Racism cuts both ways
In conversation with Joseph Teffo
In 1995 the Springboks won the world rugby tournament, and in 1996 Bafana Bafana won the African Cup of Nations in soccer. Nelson Mandela was then the State President and honorary captain of both teams. He was also the champion of reconciliation, social cohesion and nation-building. As a country and as people we seemed to be working hard to realise the ideals of a nonracial, non-sexist and democratic society. Alas! Fifteen years there-after, we are retreating into the dark days. The race card is played willy nilly, and by all, as if there was never a watershed election in 1994.
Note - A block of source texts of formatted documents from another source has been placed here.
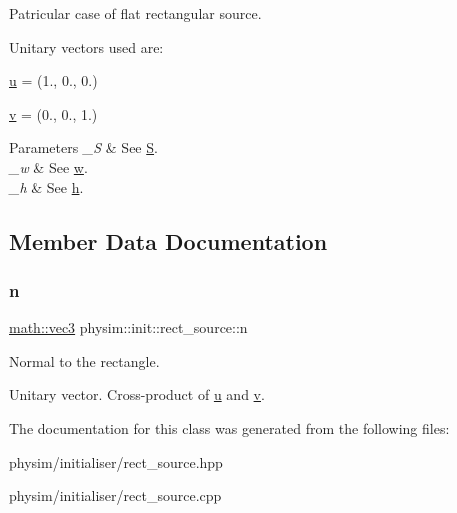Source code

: Patricular case of flat rectangular source. 

Unitary vectors used are\+:
\begin{DoxyItemize}
\item \hyperlink{classphysim_1_1init_1_1rect__source_ab46280374968757bd185cb9053020371}{u} = (1., 0., 0.)
\item \hyperlink{classphysim_1_1init_1_1rect__source_a3373fe0fda8e01ba6680bde903b371b1}{v} = (0., 0., 1.) 
\begin{DoxyParams}{Parameters}
{\em \+\_\+S} & See \hyperlink{classphysim_1_1init_1_1rect__source_ab12449975c6df03027ff17b424fb151b}{S}. \\
\hline
{\em \+\_\+w} & See \hyperlink{classphysim_1_1init_1_1rect__source_a4a7f1402b417e2217ab3724e6e55c18b}{w}. \\
\hline
{\em \+\_\+h} & See \hyperlink{classphysim_1_1init_1_1rect__source_a9ada91327596758bd9e1d5053db0ff73}{h}. \\
\hline
\end{DoxyParams}

\end{DoxyItemize}

\subsection{Member Data Documentation}
\mbox{\label{classphysim_1_1init_1_1rect__source_af4540b1269f8a0bf26fe7cad23bdbdd2}} 
\subsubsection{\texorpdfstring{n}{n}}
{\footnotesize\ttfamily \hyperlink{structphysim_1_1math_1_1vec3}{math\+::vec3} physim\+::init\+::rect\+\_\+source\+::n\hspace{0.3cm}{\ttfamily [protected]}}



Normal to the rectangle. 

Unitary vector. Cross-\/product of \hyperlink{classphysim_1_1init_1_1rect__source_ab46280374968757bd185cb9053020371}{u} and \hyperlink{classphysim_1_1init_1_1rect__source_a3373fe0fda8e01ba6680bde903b371b1}{v}. 

The documentation for this class was generated from the following files\+:\begin{DoxyCompactItemize}
\item 
physim/initialiser/rect\+\_\+source.\+hpp\item 
physim/initialiser/rect\+\_\+source.\+cpp\end{DoxyCompactItemize}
In their rejection of white racism, many of the formerly oppressed epitomise the very racism that has harmed their dignity and sense of worth.
Racism and escapism
President Jacob Zuma is rightly calling for an indaba on morals in an endeavour to be inclusive as we craft a common future, and take collective responsibility for it. This will be a presidential project led by a team appointed on a fixed-term delivery contract. My contention is that this will also come to naught, as did the African Renaissance movement initiated by former President Mbeki, and the Moral Regeneration movement that was led by Zuma himself while he was deputy president of the country. Two reasons can help to explain the failure of these noble initiatives. First, the notorious policy of cadre deployment was invoked when appointments to office were made. Second, racist categories under the cloak of transformation influenced thoughts and actions, even in these honorable movements.
This debate can be taken a step further so as to include black racism as escapism. All too often the black oppressed of Africa, in an attempt to affirm themselves, do so in the negative. In their rejection of white racism, many of the formerly oppressed epitomise the very racism that has harmed their dignity and sense of worth. Racism is racism, it knows no colour and cuts both ways. As fellow human beings we must affirm ourselves in the universal sense. This ultimately implies respect for oneself and fellow human persons.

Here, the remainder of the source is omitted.